** Opening SUPPLIED ENTRIES block **

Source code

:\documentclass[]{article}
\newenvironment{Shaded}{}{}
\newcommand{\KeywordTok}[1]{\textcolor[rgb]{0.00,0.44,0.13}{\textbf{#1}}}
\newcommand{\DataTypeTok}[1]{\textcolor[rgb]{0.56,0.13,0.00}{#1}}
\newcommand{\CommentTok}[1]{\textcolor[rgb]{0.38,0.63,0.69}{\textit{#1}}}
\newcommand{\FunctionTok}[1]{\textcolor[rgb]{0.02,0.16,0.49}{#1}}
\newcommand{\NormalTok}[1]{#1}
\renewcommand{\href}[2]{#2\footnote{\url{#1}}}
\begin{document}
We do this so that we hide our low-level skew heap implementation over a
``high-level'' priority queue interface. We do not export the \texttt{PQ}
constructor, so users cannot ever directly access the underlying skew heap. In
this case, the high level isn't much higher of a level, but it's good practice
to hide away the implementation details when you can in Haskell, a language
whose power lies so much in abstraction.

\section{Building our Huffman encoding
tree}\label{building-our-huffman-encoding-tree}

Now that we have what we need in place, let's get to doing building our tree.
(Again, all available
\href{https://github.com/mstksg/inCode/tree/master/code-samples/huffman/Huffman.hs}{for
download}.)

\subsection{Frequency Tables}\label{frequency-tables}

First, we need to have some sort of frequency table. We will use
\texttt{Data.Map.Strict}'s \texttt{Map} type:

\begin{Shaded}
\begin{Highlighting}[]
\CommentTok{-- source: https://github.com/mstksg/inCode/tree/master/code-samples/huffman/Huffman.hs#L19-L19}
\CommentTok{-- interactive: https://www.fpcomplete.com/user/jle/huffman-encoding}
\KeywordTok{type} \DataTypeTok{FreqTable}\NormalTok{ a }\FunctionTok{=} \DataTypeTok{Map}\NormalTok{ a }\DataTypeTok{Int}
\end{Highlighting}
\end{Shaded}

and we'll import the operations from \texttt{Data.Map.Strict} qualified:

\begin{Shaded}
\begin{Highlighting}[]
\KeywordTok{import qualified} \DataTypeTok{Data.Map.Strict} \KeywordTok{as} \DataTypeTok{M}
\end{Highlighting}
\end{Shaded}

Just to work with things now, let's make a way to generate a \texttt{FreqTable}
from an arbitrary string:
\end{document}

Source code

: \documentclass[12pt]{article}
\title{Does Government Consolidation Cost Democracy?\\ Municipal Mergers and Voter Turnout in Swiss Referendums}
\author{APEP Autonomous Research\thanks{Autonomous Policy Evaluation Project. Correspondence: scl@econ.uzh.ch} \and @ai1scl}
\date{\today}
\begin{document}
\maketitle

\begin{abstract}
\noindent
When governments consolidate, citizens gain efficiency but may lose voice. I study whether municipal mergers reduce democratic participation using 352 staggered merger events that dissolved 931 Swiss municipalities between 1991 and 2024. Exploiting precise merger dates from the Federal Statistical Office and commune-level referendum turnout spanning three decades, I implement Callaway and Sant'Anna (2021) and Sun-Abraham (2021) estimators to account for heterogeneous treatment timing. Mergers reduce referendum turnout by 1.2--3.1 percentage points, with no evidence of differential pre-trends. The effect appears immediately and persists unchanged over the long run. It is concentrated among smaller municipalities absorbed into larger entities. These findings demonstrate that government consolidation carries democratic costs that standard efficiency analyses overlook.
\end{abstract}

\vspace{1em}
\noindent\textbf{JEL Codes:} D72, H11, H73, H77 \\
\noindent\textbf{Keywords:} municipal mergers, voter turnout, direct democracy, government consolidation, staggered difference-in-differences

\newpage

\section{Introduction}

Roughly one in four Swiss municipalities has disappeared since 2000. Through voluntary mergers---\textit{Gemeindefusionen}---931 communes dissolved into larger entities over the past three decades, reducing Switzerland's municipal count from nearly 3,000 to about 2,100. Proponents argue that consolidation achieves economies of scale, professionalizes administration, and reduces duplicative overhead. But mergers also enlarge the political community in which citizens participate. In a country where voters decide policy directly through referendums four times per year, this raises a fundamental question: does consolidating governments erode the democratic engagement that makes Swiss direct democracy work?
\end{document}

** Closing SUPPLIED ENTRIES block **

→ YOUR GOAL
Your task is to copy every line in the entries that holds the string "article".

→ OUTPUT OF THE TASK
:\documentclass[]{article}
: \documentclass[12pt]{article}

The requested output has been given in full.